Von Romy Altmann-Kühr

Neugersdorf. Das berühmte weinende und lachende Auge wird auch Heidrun Näfelt haben, wenn sie am 23. November das letzte Mal ihre Ladentüre an der Neugersdorfer Hauptstraße zuschließt. Dann geht sie nämlich nicht nur in den Feierabend, sondern gleichzeitig in den Ruhestand. Nach 25 Jahren in ihrem eigenen Modeladen. Selbstständig ist die Neugersdorferin schon ein paar Jahre länger, gleich nach der Wende gründete sie mit ihrem Mann eine eigene Firma. Ein Vertrieb für Lederwaren war das.

Da wohnte die gebürtige Neugersdorferin noch in Halle. Dorthin war sie als junge Frau nach der Ausbildung gezogen. Sie hatte Bankkauffrau gelernt und ein Studium als Finanzökonom absolviert. Aus beruflichen Gründen zogen Näfelts dann nach Halle. „30 Jahre haben wir in Halle gewohnt“, erzählt Heidrun Näfelt. Die Rückkehr nach Neugersdorf kam quasi zusammen mit der Geschäftseröffnung ihres Modeladens 1993. Im Haus ihres Großvaters an der Hauptstraße hatte sich schon immer ein Ladengeschäft im Erdgeschoss befunden. Früher verkaufte der Opa hier Kunstblumen. Im hinteren Teil des Grundstücks war seine Kunstblumenfabrik, „Blumen-Mai“ war in der Gegend bekannt. Später waren verschiedene Drogisten eingemietet, zuletzt die in Neugersdorf bekannte Hoppe-Drogerie. Als der Inhaber die Drogerie aufgab und sich einer anderen Tätigkeit widmete, kamen Heidrun Näfelt und ihr Mann auf die Idee, nicht wieder zu vermieten, sondern selbst einen Laden aufzumachen. Also ging’s zurück nach Neugersdorf, in die alte Heimatstadt. Dort musste das Haus erstmal auf Vordermann gebracht werden. „Es war damals etwa 100 Jahre alt“, erzählt Frau Näfelt. „Und fast genauso lange war nichts daran gemacht worden.“ Näfelts sanierten es von Grund auf.

Womit sie handeln wollte, wusste die Neugersdorferin auch gleich genau. „Mode hat mich schon immer interessiert.“ Also kaufte sie Ware ein und legte los. Der Entschluss stand ziemlich schnell fest. „Denn im Modebereich muss man fast ein Jahr im Voraus Ware einkaufen“, berichtet die Geschäfts-Inhaberin.
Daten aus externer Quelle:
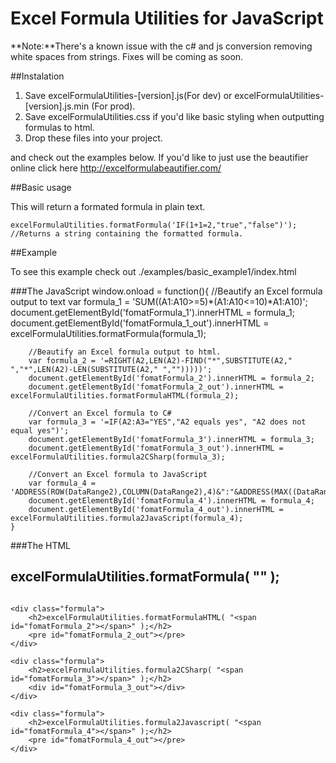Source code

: # Excel Formula Utilities for JavaScript

**Note:**There's a known issue with the c# and js conversion removing white spaces from strings. Fixes will be coming as soon.

##Instalation
  1. Save excelFormulaUtilities-[version].js(For dev) or excelFormulaUtilities-[version].js.min (For prod).
  2. Save excelFormulaUtilities.css if you'd like basic styling when outputting formulas to html.
  3. Drop these files into your project.

and check out the examples below. If you'd like to just use the beautifier online click here http://excelformulabeautifier.com/
    
##Basic usage

This will return a formated formula in plain text.  

    excelFormulaUtilities.formatFormula('IF(1+1=2,"true","false")'); //Returns a string containing the formatted formula.

##Example

To see this example check out ./examples/basic_example1/index.html

###The JavaScript
	window.onload = function(){
		//Beautify an Excel formula output to text
        var formula_1 = 'SUM((A1:A10>=5)*(A1:A10<=10)*A1:A10)';
		document.getElementById('fomatFormula_1').innerHTML = formula_1;
		document.getElementById('fomatFormula_1_out').innerHTML = excelFormulaUtilities.formatFormula(formula_1);
		
        //Beautify an Excel formula output to html.
        var formula_2 = '=RIGHT(A2,LEN(A2)-FIND("*",SUBSTITUTE(A2," ","*",LEN(A2)-LEN(SUBSTITUTE(A2," ","")))))';
		document.getElementById('fomatFormula_2').innerHTML = formula_2;
		document.getElementById('fomatFormula_2_out').innerHTML = excelFormulaUtilities.formatFormulaHTML(formula_2);
		
        //Convert an Excel formula to C#
        var formula_3 = '=IF(A2:A3="YES","A2 equals yes", "A2 does not equal yes")';
		document.getElementById('fomatFormula_3').innerHTML = formula_3;
		document.getElementById('fomatFormula_3_out').innerHTML = excelFormulaUtilities.formula2CSharp(formula_3);
		
        //Convert an Excel formula to JavaScript
        var formula_4 = 'ADDRESS(ROW(DataRange2),COLUMN(DataRange2),4)&":"&ADDRESS(MAX((DataRange2<>"")*ROW(DataRange2)),COLUMN(DataRange2)+COLUMNS(DataRange2)-1,4)';
		document.getElementById('fomatFormula_4').innerHTML = formula_4;
		document.getElementById('fomatFormula_4_out').innerHTML = excelFormulaUtilities.formula2JavaScript(formula_4);
	}

###The HTML
	<div class="formula">
		<h2>excelFormulaUtilities.formatFormula( "<span id="fomatFormula_1"></span>" );</h2>
		<pre id="fomatFormula_1_out"></pre>
	</div>
	
	<div class="formula">
		<h2>excelFormulaUtilities.formatFormulaHTML( "<span id="fomatFormula_2"></span>" );</h2>
		<pre id="fomatFormula_2_out"></pre>
	</div>
	
	<div class="formula">
		<h2>excelFormulaUtilities.formula2CSharp( "<span id="fomatFormula_3"></span>" );</h2>
		<div id="fomatFormula_3_out"></div>
	</div>
	
	<div class="formula">
		<h2>excelFormulaUtilities.formula2Javascript( "<span id="fomatFormula_4"></span>" );</h2>
		<pre id="fomatFormula_4_out"></pre>
	</div>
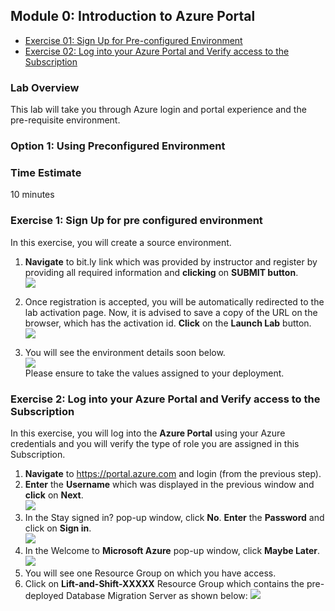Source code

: ## Module 0: Introduction to Azure Portal

   * [Exercise 01: Sign Up for Pre-configured Environment](#exercise-01-sign-up-for-pre-configured-environment)
   * [Exercise 02: Log into your Azure Portal and Verify access to the Subscription](#exercise-02-log-into-your-azure-portal-and-verify-access-to-the-subscription)
 
 ### Lab Overview
This lab will take you through Azure login and portal experience and the pre-requisite environment.

### Option 1: Using Preconfigured Environment

### Time Estimate

10 minutes

### Exercise 1: Sign Up for pre configured environment

In this exercise, you will create a source environment.
1.	**Navigate** to bit.ly link which was provided by instructor and register by providing all required information and **clicking** on **SUBMIT button**.<br/>
<img src="images/reg.jpg"/><br/>

2. Once registration is accepted, you will be automatically redirected to the lab activation page. Now, it is advised to save a copy of the URL on the browser, which has the activation id. **Click** on the **Launch Lab** button.<br/>
<img src="images/launch.jpg"/><br/>

3. You will see the environment details soon below.<br/>
<img src="images/details.jpg"/><br/>
Please ensure to take the values assigned to your deployment.


### Exercise 2: Log into your Azure Portal and Verify access to the Subscription

In this exercise, you will log into the **Azure Portal** using your Azure credentials and you will verify the type of role you are assigned in this Subscription.
1.  **Navigate** to https://portal.azure.com and login (from the previous step).
2.  **Enter** the **Username** which was displayed in the previous window and **click** on **Next**.<br/>
<img src="images/username1.jpg"/><br/>
3.	In the Stay signed in? pop-up window, click **No**. **Enter** the **Password** and click on **Sign in**.<br/>
<img src="images/password1.jpg"/><br/>
4.	In the Welcome to **Microsoft Azure** pop-up window, click **Maybe Later**.
<img src="images/username2.jpg"/><br/>
5. You will see one Resource Group on which you have access. 
6. Click on **Lift-and-Shift-XXXXX** Resource Group which contains the pre-deployed Database Migration Server as shown below:
<img src="images/rg.jpg"/><br/>
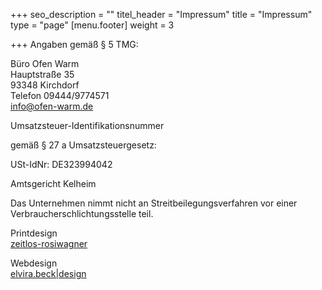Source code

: +++
seo_description = ""
titel_header = "Impressum"
title = "Impressum"
type = "page"
[menu.footer]
weight = 3

+++
Angaben gemäß § 5 TMG:

Büro Ofen Warm   
Hauptstraße 35   
93348 Kirchdorf   
Telefon 09444/9774571   
info@ofen-warm.de

Umsatzsteuer-Identifikationsnummer

gemäß § 27 a Umsatzsteuergesetz:

USt-IdNr: DE323994042

Amtsgericht Kelheim

Das Unternehmen nimmt nicht an Streitbeilegungsverfahren vor einer Verbraucherschlichtungsstelle teil.

Printdesign  
[zeitlos-rosiwagner](http://www.zeitlos-rosiwagner.de/)

Webdesign  
[elvira.beck|design](http://elvirabeck-design.de/)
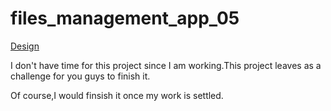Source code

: # files_management_app_05

<a href="https://dribbble.com/shots/8082070-Files-Managment-App">Design</a>

I don't have time for this project since I am working.This project leaves as a challenge for you guys to finish it.

Of course,I would finsish it once my work is settled.

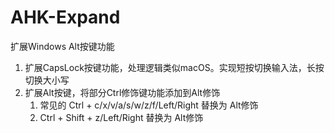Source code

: # AHK-Expand
扩展Windows Alt按键功能

1. 扩展CapsLock按键功能，处理逻辑类似macOS。实现短按切换输入法，长按切换大小写
2. 扩展Alt按键，将部分Ctrl修饰键功能添加到Alt修饰
    1. 常见的 Ctrl + c/x/v/a/s/w/z/f/Left/Right 替换为 Alt修饰
    2. Ctrl + Shift + z/Left/Right 替换为 Alt修饰






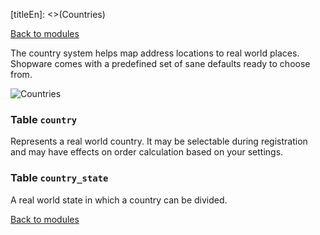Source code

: [titleEn]: <>(Countries)

[Back to modules](./../10-modules.md)

The country system helps map address locations to real world places. Shopware comes with a predefined set of sane defaults ready to choose from.

![Countries](./dist/erd-shopware-core-system-country.png)


### Table `country`

Represents a real world country. It may be selectable during registration and may have effects on order calculation based on your settings.


### Table `country_state`

A real world state in which a country can be divided.


[Back to modules](./../10-modules.md)
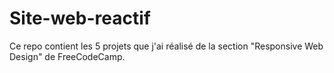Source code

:# Site-web-reactif

Ce repo contient les 5 projets que j'ai réalisé de la section "Responsive Web Design" de FreeCodeCamp.
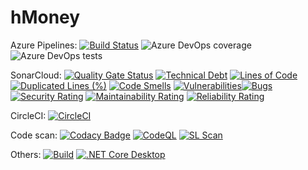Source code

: # hMoney
Azure Pipelines:
[![Build Status](https://dev.azure.com/dennyshsieh/hMoney/_apis/build/status/dennys.hMoney?branchName=master)](https://dev.azure.com/dennyshsieh/hMoney/_build/latest?definitionId=1&branchName=master)
![Azure DevOps coverage](https://img.shields.io/azure-devops/coverage/dennyshsieh/hMoney/1)
![Azure DevOps tests](https://img.shields.io/azure-devops/tests/dennyshsieh/hMoney/1?compact_message)

SonarCloud:
[![Quality Gate Status](https://sonarcloud.io/api/project_badges/measure?project=dennys_hMoney&metric=alert_status)](https://sonarcloud.io/summary/new_code?id=dennys_hMoney)
[![Technical Debt](https://sonarcloud.io/api/project_badges/measure?project=dennys_hMoney&metric=sqale_index)](https://sonarcloud.io/summary/new_code?id=dennys_hMoney)
[![Lines of Code](https://sonarcloud.io/api/project_badges/measure?project=dennys_hMoney&metric=ncloc)](https://sonarcloud.io/summary/new_code?id=dennys_hMoney)
[![Duplicated Lines (%)](https://sonarcloud.io/api/project_badges/measure?project=dennys_hMoney&metric=duplicated_lines_density)](https://sonarcloud.io/summary/new_code?id=dennys_hMoney)
[![Code Smells](https://sonarcloud.io/api/project_badges/measure?project=dennys_hMoney&metric=code_smells)](https://sonarcloud.io/summary/new_code?id=dennys_hMoney)
[![Vulnerabilities](https://sonarcloud.io/api/project_badges/measure?project=dennys_hMoney&metric=vulnerabilities)](https://sonarcloud.io/summary/new_code?id=dennys_hMoney)[![Bugs](https://sonarcloud.io/api/project_badges/measure?project=dennys_hMoney&metric=bugs)](https://sonarcloud.io/summary/new_code?id=dennys_hMoney)
[![Security Rating](https://sonarcloud.io/api/project_badges/measure?project=dennys_hMoney&metric=security_rating)](https://sonarcloud.io/summary/new_code?id=dennys_hMoney)
[![Maintainability Rating](https://sonarcloud.io/api/project_badges/measure?project=dennys_hMoney&metric=sqale_rating)](https://sonarcloud.io/summary/new_code?id=dennys_hMoney)
[![Reliability Rating](https://sonarcloud.io/api/project_badges/measure?project=dennys_hMoney&metric=reliability_rating)](https://sonarcloud.io/summary/new_code?id=dennys_hMoney)

CircleCI:
[![CircleCI](https://circleci.com/gh/dennys/hMoney/tree/master.svg?style=svg)](https://circleci.com/gh/dennys/hMoney/tree/master)

Code scan:
[![Codacy Badge](https://api.codacy.com/project/badge/Grade/9654ae0d5f024ba7b49233e72b4b0685)](https://app.codacy.com/gh/dennys/hMoney?utm_source=github.com&utm_medium=referral&utm_content=dennys/hMoney&utm_campaign=Badge_Grade_Settings)
[![CodeQL](https://github.com/dennys/hMoney/actions/workflows/codeql-analysis.yml/badge.svg)](https://github.com/dennys/hMoney/actions/workflows/codeql-analysis.yml)
[![SL Scan](https://github.com/dennys/hMoney/actions/workflows/shiftleft-analysis.yml/badge.svg)](https://github.com/dennys/hMoney/actions/workflows/shiftleft-analysis.yml)

Others:
[![Build](https://github.com/dennys/hMoney/actions/workflows/build.yml/badge.svg)](https://github.com/dennys/hMoney/actions/workflows/build.yml)
[![.NET Core Desktop](https://github.com/dennys/hMoney/actions/workflows/dotnet-desktop.yml/badge.svg)](https://github.com/dennys/hMoney/actions/workflows/dotnet-desktop.yml)

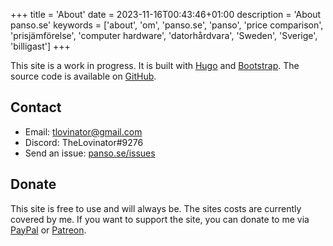 +++
title = 'About'
date = 2023-11-16T00:43:46+01:00
description = 'About panso.se'
keywords = ['about', 'om', 'panso.se', 'panso', 'price comparison', 'prisjämförelse', 'computer hardware', 'datorhårdvara', 'Sweden', 'Sverige', 'billigast']
+++

This site is a work in progress. It is built with [Hugo](https://gohugo.io/) and [Bootstrap](https://getbootstrap.com/). The source code is available on [GitHub](https://github.com/TheLovinator1/panso.se).

## Contact

- Email: [tlovinator@gmail.com](mailto:tlovinator@gmail.com)
- Discord: TheLovinator#9276
- Send an issue: [panso.se/issues](https://github.com/TheLovinator1/panso.se/issues)

## Donate

This site is free to use and will always be. The sites costs are currently covered by me. If you want to support the site, you can donate to me via [PayPal](https://www.paypal.com/paypalme/TheLovinator) or [Patreon](https://www.patreon.com/TheLovinator).
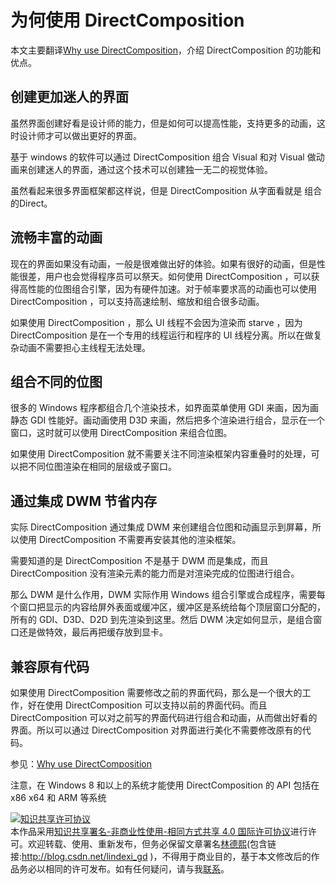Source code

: # 为何使用 DirectComposition

本文主要翻译[Why use DirectComposition](https://msdn.microsoft.com/en-us/library/windows/desktop/hh449195(v=vs.85).aspx )，介绍 DirectComposition 的功能和优点。

<!--more-->
<!-- CreateTime:2019/3/8 8:56:09 -->

<!-- csdn -->

<div id="toc"></div>

<!-- 标签：windows，DirectComposition -->

## 创建更加迷人的界面

虽然界面创建好看是设计师的能力，但是如何可以提高性能，支持更多的动画，这时设计师才可以做出更好的界面。

基于 windows 的软件可以通过 DirectComposition 组合 Visual 和对 Visual 做动画来创建迷人的界面，通过这个技术可以创建独一无二的视觉体验。

虽然看起来很多界面框架都这样说，但是 DirectComposition 从字面看就是 组合的Direct。

## 流畅丰富的动画

现在的界面如果没有动画，一般是很难做出好的体验。如果有很好的动画，但是性能很差，用户也会觉得程序员可以祭天。如何使用 DirectComposition ，可以获得高性能的位图组合引擎，因为有硬件加速。对于帧率要求高的动画也可以使用 DirectComposition ，可以支持高速绘制、缩放和组合很多动画。

如果使用 DirectComposition ，那么 UI 线程不会因为渲染而 starve ，因为 DirectComposition 是在一个专用的线程运行和程序的 UI 线程分离。所以在做复杂动画不需要担心主线程无法处理。

## 组合不同的位图

很多的 Windows 程序都组合几个渲染技术，如界面菜单使用 GDI 来画，因为画静态 GDI 性能好。画动画使用 D3D 来画，然后把多个渲染进行组合，显示在一个窗口，这时就可以使用 DirectComposition 来组合位图。

如果使用 DirectComposition 就不需要关注不同渲染框架内容重叠时的处理，可以把不同位图渲染在相同的层级或子窗口。

## 通过集成 DWM 节省内存

实际 DirectComposition 通过集成 DWM 来创建组合位图和动画显示到屏幕，所以使用 DirectComposition 不需要再安装其他的渲染框架。

需要知道的是 DirectComposition 不是基于 DWM 而是集成，而且 DirectComposition 没有渲染元素的能力而是对渲染完成的位图进行组合。

那么 DWM 是什么作用，DWM 实际作用 Windows 组合引擎或合成程序，需要每个窗口把显示的内容给屏外表面或缓冲区，缓冲区是系统给每个顶层窗口分配的，所有的 GDI、D3D、D2D 到先渲染到这里。然后 DWM 决定如何显示，是组合窗口还是做特效，最后再把缓存放到显卡。

## 兼容原有代码

如果使用 DirectComposition 需要修改之前的界面代码，那么是一个很大的工作，好在使用 DirectComposition 可以支持以前的界面代码。而且 DirectComposition 可以对之前写的界面代码进行组合和动画，从而做出好看的界面。所以可以通过 DirectComposition 对界面进行美化不需要修改原有的代码。

参见：[Why use DirectComposition](https://msdn.microsoft.com/en-us/library/windows/desktop/hh449195(v=vs.85).aspx )

注意，在 Windows 8 和以上的系统才能使用 DirectComposition 的 API 包括在 x86 x64 和 ARM 等系统

<a rel="license" href="http://creativecommons.org/licenses/by-nc-sa/4.0/"><img alt="知识共享许可协议" style="border-width:0" src="https://licensebuttons.net/l/by-nc-sa/4.0/88x31.png" /></a><br />本作品采用<a rel="license" href="http://creativecommons.org/licenses/by-nc-sa/4.0/">知识共享署名-非商业性使用-相同方式共享 4.0 国际许可协议</a>进行许可。欢迎转载、使用、重新发布，但务必保留文章署名[林德熙](http://blog.csdn.net/lindexi_gd)(包含链接:http://blog.csdn.net/lindexi_gd )，不得用于商业目的，基于本文修改后的作品务必以相同的许可发布。如有任何疑问，请与我[联系](mailto:lindexi_gd@163.com)。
Von Anfang an war es ihr wichtig, nicht in den Billigsektor zu gehen. „Ich bin immer in der mittleren Preislage geblieben, die Kunden haben das gut angenommen.“ Heidrun Näfelt war beinahe selbst überrascht, wie gut das Geschäft lief – von Anfang an. Gerade in der Anfangsphase in den 1990ern war es keine Seltenheit, dass früh schon etliche Leute vor dem Laden standen, als sie die Tür aufschloss. „Es war wohl eine günstige Zeit damals“, vermutet die Händlerin. Heute, da ist sie sicher, wäre es nicht mehr so einfach, einen Laden zu eröffnen, Kredite zu bekommen, Kundschaft zu begeistern. „Ich habe inzwischen viele Stammkunden“, benennt sie einen Teil ihres Erfolges.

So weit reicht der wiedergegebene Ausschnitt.